*Material shown*:
*** Block opens ***

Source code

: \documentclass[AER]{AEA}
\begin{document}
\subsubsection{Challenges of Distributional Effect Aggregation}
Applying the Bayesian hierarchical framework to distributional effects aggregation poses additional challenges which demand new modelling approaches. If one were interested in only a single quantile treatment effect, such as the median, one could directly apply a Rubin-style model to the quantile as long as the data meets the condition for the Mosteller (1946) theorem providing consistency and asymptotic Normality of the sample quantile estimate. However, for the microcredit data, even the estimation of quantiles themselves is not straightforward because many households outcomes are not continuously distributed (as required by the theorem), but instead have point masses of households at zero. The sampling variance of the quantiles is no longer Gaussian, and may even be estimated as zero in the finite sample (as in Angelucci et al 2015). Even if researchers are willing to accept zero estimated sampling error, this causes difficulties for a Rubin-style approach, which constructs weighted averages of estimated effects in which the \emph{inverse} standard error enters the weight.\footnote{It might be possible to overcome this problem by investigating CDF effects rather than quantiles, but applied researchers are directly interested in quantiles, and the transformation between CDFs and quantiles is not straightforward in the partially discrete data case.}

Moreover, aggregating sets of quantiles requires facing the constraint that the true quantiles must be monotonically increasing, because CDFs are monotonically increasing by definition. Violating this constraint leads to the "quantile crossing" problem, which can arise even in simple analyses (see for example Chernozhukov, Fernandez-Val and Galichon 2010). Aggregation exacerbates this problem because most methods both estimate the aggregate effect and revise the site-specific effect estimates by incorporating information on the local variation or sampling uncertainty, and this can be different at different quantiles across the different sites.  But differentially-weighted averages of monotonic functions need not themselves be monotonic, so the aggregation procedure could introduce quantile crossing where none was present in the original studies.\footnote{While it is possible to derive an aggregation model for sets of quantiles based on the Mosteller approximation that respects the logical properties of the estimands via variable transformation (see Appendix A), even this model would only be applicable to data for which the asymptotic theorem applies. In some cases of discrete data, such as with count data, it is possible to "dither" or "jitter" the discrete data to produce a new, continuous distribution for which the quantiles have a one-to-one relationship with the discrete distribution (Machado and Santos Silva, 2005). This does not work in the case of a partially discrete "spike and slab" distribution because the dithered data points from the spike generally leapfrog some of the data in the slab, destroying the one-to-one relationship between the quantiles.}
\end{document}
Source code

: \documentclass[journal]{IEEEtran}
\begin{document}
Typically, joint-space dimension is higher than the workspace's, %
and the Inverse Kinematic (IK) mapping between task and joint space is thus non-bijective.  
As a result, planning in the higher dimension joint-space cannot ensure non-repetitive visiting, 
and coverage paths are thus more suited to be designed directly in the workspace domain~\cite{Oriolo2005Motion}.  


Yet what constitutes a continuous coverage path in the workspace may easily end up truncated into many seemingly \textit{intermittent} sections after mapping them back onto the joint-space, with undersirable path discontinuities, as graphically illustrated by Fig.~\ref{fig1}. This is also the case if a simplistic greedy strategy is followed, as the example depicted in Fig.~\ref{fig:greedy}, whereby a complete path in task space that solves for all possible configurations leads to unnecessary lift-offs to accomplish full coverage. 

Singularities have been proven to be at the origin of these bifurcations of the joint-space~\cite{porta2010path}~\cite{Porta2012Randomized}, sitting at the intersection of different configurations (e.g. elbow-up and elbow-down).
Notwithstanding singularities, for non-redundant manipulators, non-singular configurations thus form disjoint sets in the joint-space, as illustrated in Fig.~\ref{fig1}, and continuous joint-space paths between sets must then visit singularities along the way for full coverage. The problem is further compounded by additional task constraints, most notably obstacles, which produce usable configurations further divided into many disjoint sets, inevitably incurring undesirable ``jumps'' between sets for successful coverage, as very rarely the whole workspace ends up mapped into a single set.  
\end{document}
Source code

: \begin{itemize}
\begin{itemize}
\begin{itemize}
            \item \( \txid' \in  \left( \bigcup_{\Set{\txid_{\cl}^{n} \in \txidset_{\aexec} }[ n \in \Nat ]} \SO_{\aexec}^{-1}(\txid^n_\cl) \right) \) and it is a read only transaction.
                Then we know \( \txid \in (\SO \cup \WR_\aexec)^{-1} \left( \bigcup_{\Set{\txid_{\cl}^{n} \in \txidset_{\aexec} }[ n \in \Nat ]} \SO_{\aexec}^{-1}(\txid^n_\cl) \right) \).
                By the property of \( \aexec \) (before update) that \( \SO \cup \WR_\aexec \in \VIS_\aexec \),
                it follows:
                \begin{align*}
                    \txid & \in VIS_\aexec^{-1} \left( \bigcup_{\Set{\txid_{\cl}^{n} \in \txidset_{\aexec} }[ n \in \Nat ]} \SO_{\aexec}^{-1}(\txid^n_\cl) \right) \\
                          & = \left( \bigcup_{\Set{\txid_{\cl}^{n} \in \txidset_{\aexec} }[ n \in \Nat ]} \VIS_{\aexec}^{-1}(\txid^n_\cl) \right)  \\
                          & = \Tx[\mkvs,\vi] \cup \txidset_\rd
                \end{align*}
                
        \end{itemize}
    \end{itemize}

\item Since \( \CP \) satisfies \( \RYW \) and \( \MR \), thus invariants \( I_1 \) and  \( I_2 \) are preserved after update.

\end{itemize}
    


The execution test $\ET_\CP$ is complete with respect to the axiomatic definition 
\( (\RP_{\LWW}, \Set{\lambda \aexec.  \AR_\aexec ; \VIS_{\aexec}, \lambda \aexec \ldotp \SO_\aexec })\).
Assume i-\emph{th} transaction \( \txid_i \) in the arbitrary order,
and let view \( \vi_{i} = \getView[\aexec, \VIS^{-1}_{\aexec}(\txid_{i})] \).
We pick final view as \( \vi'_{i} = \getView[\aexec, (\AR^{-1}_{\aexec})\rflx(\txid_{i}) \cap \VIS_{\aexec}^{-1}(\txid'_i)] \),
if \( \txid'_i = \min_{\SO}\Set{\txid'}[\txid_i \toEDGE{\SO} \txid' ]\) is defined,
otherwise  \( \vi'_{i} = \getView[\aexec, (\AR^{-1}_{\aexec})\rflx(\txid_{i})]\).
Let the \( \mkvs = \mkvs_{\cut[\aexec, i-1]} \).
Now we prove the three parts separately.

*** Block closes ***

*What needs to be done*: Print, exactly as given, the lines from the one with "By the property" through the last line of the material above, and no others.

*Finished task*:
                By the property of \( \aexec \) (before update) that \( \SO \cup \WR_\aexec \in \VIS_\aexec \),
                it follows:
                \begin{align*}
                    \txid & \in VIS_\aexec^{-1} \left( \bigcup_{\Set{\txid_{\cl}^{n} \in \txidset_{\aexec} }[ n \in \Nat ]} \SO_{\aexec}^{-1}(\txid^n_\cl) \right) \\
                          & = \left( \bigcup_{\Set{\txid_{\cl}^{n} \in \txidset_{\aexec} }[ n \in \Nat ]} \VIS_{\aexec}^{-1}(\txid^n_\cl) \right)  \\
                          & = \Tx[\mkvs,\vi] \cup \txidset_\rd
                \end{align*}
                
        \end{itemize}
    \end{itemize}

\item Since \( \CP \) satisfies \( \RYW \) and \( \MR \), thus invariants \( I_1 \) and  \( I_2 \) are preserved after update.

\end{itemize}
    


The execution test $\ET_\CP$ is complete with respect to the axiomatic definition 
\( (\RP_{\LWW}, \Set{\lambda \aexec.  \AR_\aexec ; \VIS_{\aexec}, \lambda \aexec \ldotp \SO_\aexec })\).
Assume i-\emph{th} transaction \( \txid_i \) in the arbitrary order,
and let view \( \vi_{i} = \getView[\aexec, \VIS^{-1}_{\aexec}(\txid_{i})] \).
We pick final view as \( \vi'_{i} = \getView[\aexec, (\AR^{-1}_{\aexec})\rflx(\txid_{i}) \cap \VIS_{\aexec}^{-1}(\txid'_i)] \),
if \( \txid'_i = \min_{\SO}\Set{\txid'}[\txid_i \toEDGE{\SO} \txid' ]\) is defined,
otherwise  \( \vi'_{i} = \getView[\aexec, (\AR^{-1}_{\aexec})\rflx(\txid_{i})]\).
Let the \( \mkvs = \mkvs_{\cut[\aexec, i-1]} \).
Now we prove the three parts separately.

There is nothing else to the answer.